**WHAT TO PRODUCE**
Whenever "shiftsItems" appears in a line of the entries below, that line counts; give the total only.

◇ ◇ ◇ ◇ ◇

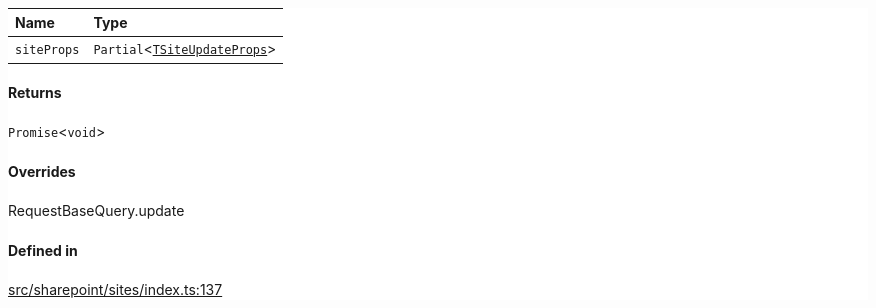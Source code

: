 | Name | Type |
| :------ | :------ |
| `siteProps` | `Partial`\<[`TSiteUpdateProps`](../modules/SharepointAPI.Sites.md#tsiteupdateprops)\> |

#### Returns

`Promise`\<`void`\>

#### Overrides

RequestBaseQuery.update

#### Defined in

[src/sharepoint/sites/index.ts:137](https://github.com/infrasoftbe/Infrasoft-vnv-api-kit/blob/63c0e77/src/sharepoint/sites/index.ts#L137)
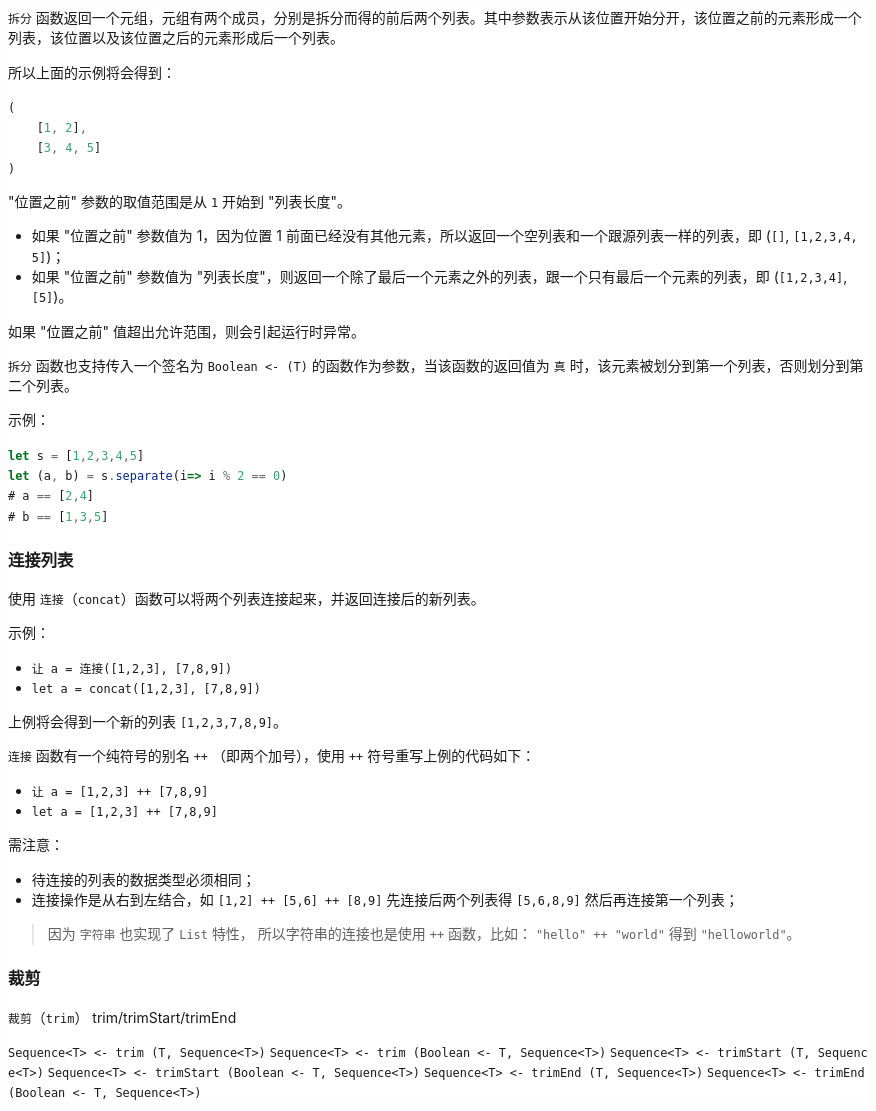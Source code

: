 `拆分` 函数返回一个元组，元组有两个成员，分别是拆分而得的前后两个列表。其中参数表示从该位置开始分开，该位置之前的元素形成一个列表，该位置以及该位置之后的元素形成后一个列表。

所以上面的示例将会得到：

```js
(
    [1, 2],
    [3, 4, 5]
)
```

"位置之前" 参数的取值范围是从 `1` 开始到 "列表长度"。

* 如果 "位置之前" 参数值为 1，因为位置 1 前面已经没有其他元素，所以返回一个空列表和一个跟源列表一样的列表，即 (`[]`, `[1,2,3,4,5]`)；
* 如果 "位置之前" 参数值为 "列表长度"，则返回一个除了最后一个元素之外的列表，跟一个只有最后一个元素的列表，即 (`[1,2,3,4]`, `[5]`)。

如果 "位置之前" 值超出允许范围，则会引起运行时异常。

`拆分` 函数也支持传入一个签名为 `Boolean <- (T)` 的函数作为参数，当该函数的返回值为 `真` 时，该元素被划分到第一个列表，否则划分到第二个列表。

示例：

```js
let s = [1,2,3,4,5]
let (a, b) = s.separate(i=> i % 2 == 0)
# a == [2,4]
# b == [1,3,5]
```

### 连接列表

使用 `连接`（`concat`）函数可以将两个列表连接起来，并返回连接后的新列表。

示例：

* `让 a = 连接([1,2,3], [7,8,9])`
* `let a = concat([1,2,3], [7,8,9])`

上例将会得到一个新的列表 `[1,2,3,7,8,9]`。

`连接` 函数有一个纯符号的别名 `++` （即两个加号），使用 `++` 符号重写上例的代码如下：

* `让 a = [1,2,3] ++ [7,8,9]`
* `let a = [1,2,3] ++ [7,8,9]`

需注意：

* 待连接的列表的数据类型必须相同；
* 连接操作是从右到左结合，如 `[1,2] ++ [5,6] ++ [8,9]` 先连接后两个列表得 `[5,6,8,9]` 然后再连接第一个列表；

> 因为 `字符串` 也实现了 `List` 特性， 所以字符串的连接也是使用 `++` 函数，比如： `"hello" ++ "world"` 得到 `"helloworld"`。

### 裁剪

`裁剪`（`trim`）
trim/trimStart/trimEnd

  `Sequence<T> <- trim (T, Sequence<T>)`
  `Sequence<T> <- trim (Boolean <- T, Sequence<T>)`
  `Sequence<T> <- trimStart (T, Sequence<T>)`
  `Sequence<T> <- trimStart (Boolean <- T, Sequence<T>)`
  `Sequence<T> <- trimEnd (T, Sequence<T>)`
  `Sequence<T> <- trimEnd (Boolean <- T, Sequence<T>)`
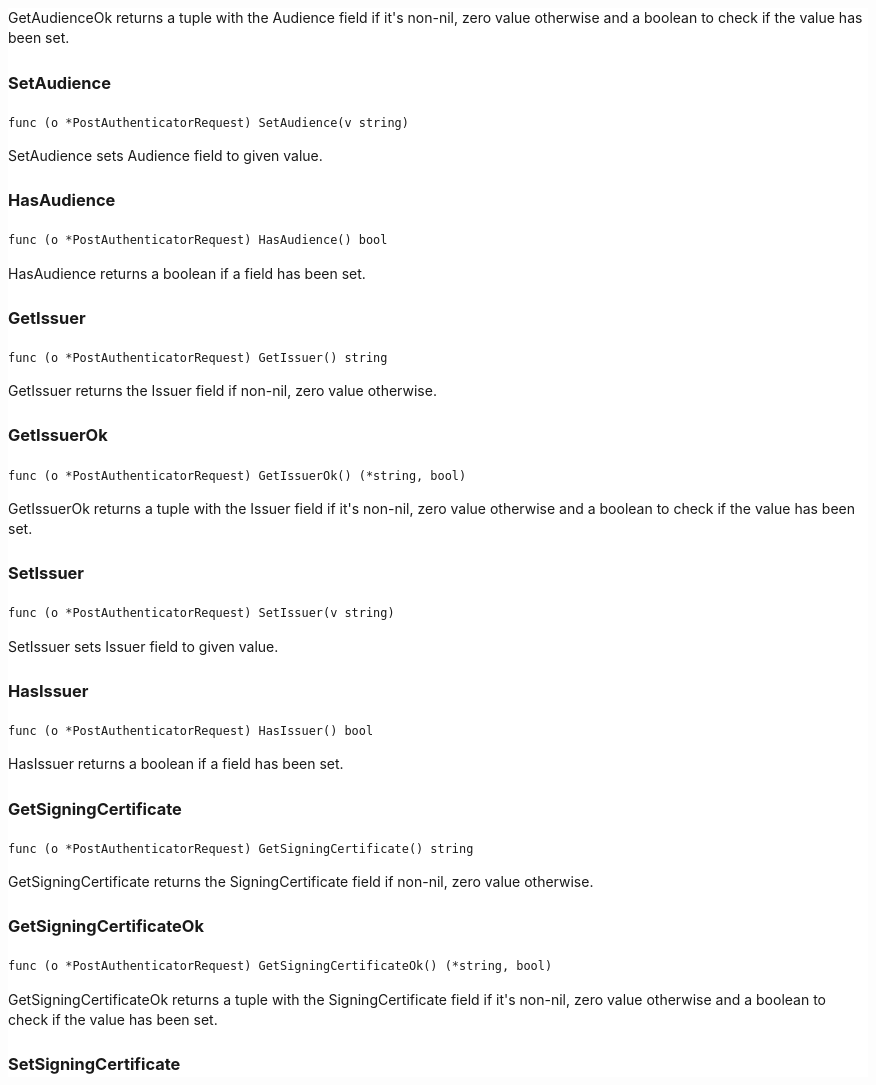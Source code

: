 GetAudienceOk returns a tuple with the Audience field if it's non-nil, zero value otherwise
and a boolean to check if the value has been set.

### SetAudience

`func (o *PostAuthenticatorRequest) SetAudience(v string)`

SetAudience sets Audience field to given value.

### HasAudience

`func (o *PostAuthenticatorRequest) HasAudience() bool`

HasAudience returns a boolean if a field has been set.

### GetIssuer

`func (o *PostAuthenticatorRequest) GetIssuer() string`

GetIssuer returns the Issuer field if non-nil, zero value otherwise.

### GetIssuerOk

`func (o *PostAuthenticatorRequest) GetIssuerOk() (*string, bool)`

GetIssuerOk returns a tuple with the Issuer field if it's non-nil, zero value otherwise
and a boolean to check if the value has been set.

### SetIssuer

`func (o *PostAuthenticatorRequest) SetIssuer(v string)`

SetIssuer sets Issuer field to given value.

### HasIssuer

`func (o *PostAuthenticatorRequest) HasIssuer() bool`

HasIssuer returns a boolean if a field has been set.

### GetSigningCertificate

`func (o *PostAuthenticatorRequest) GetSigningCertificate() string`

GetSigningCertificate returns the SigningCertificate field if non-nil, zero value otherwise.

### GetSigningCertificateOk

`func (o *PostAuthenticatorRequest) GetSigningCertificateOk() (*string, bool)`

GetSigningCertificateOk returns a tuple with the SigningCertificate field if it's non-nil, zero value otherwise
and a boolean to check if the value has been set.

### SetSigningCertificate
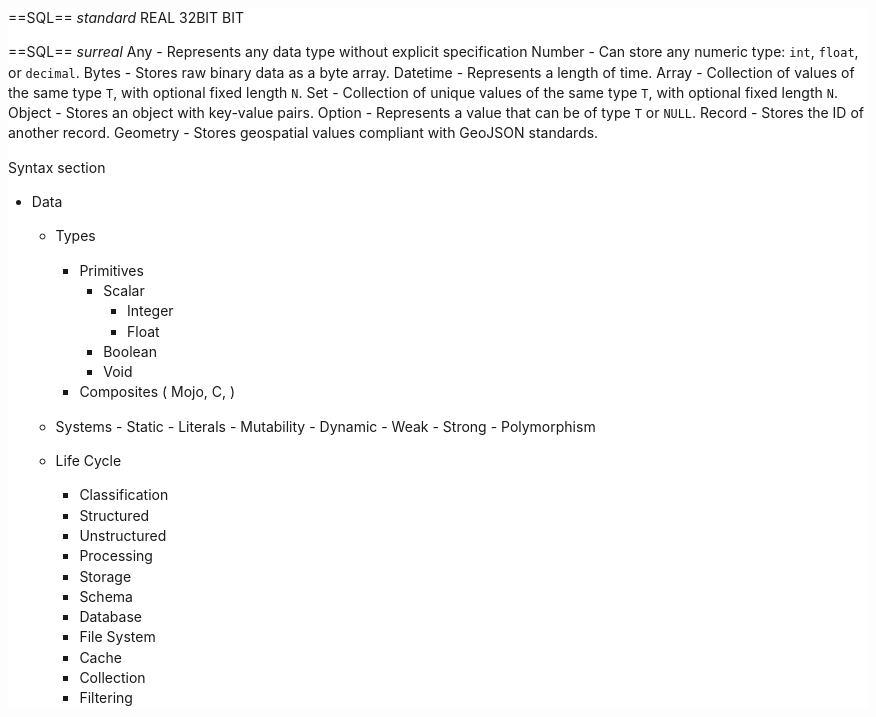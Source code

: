 
























==SQL==
_standard_
REAL 32BIT
BIT


==SQL==
_surreal_
Any - Represents any data type without explicit specification
Number - Can store any numeric type: `int`, `float`, or `decimal`.
Bytes - Stores raw binary data as a byte array.
Datetime - Represents a length of time.
Array - Collection of values of the same type `T`, with optional fixed length `N`.
Set - Collection of unique values of the same type `T`, with optional fixed length `N`.
Object - Stores an object with key-value pairs.
Option - Represents a value that can be of type `T` or `NULL`.
Record - Stores the ID of another record.
Geometry - Stores geospatial values compliant with GeoJSON standards.



Syntax section
- Data
	- Types
		- Primitives
			- Scalar
				- Integer
				- Float
			- Boolean
			- Void
		- Composites ( Mojo, C, )
		
	- Systems
			- Static
				- Literals
				- Mutability
			- Dynamic
			- Weak
			- Strong
			- Polymorphism
	- Life Cycle
		- Classification
		- Structured
		- Unstructured
		- Processing
		- Storage
		- Schema
		- Database
		- File System
		- Cache
		- Collection
		- Filtering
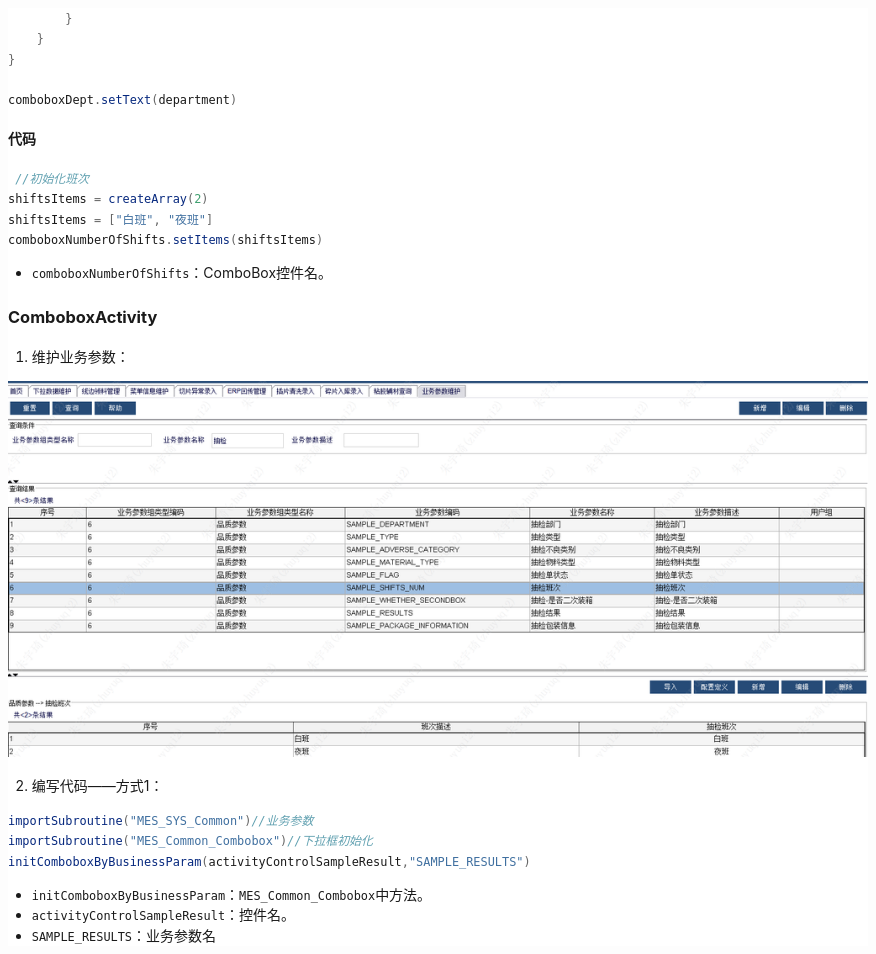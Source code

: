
 ```java
        }
    }
}

comboboxDept.setText(department)
```

#### 代码

```java
 //初始化班次
shiftsItems = createArray(2)
shiftsItems = ["白班", "夜班"]
comboboxNumberOfShifts.setItems(shiftsItems)
```
- `comboboxNumberOfShifts`：ComboBox控件名。

### ComboboxActivity

1. 维护业务参数：

![](attachments/Pasted%20image%2020230314141414.png)

2. 编写代码——方式1：

```java
importSubroutine("MES_SYS_Common")//业务参数
importSubroutine("MES_Common_Combobox")//下拉框初始化
initComboboxByBusinessParam(activityControlSampleResult,"SAMPLE_RESULTS")
```
- `initComboboxByBusinessParam`：`MES_Common_Combobox`中方法。
- `activityControlSampleResult`：控件名。
- `SAMPLE_RESULTS`：业务参数名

◇ ◇ ◇ ◇ ◇

**FINISHED TASK**
3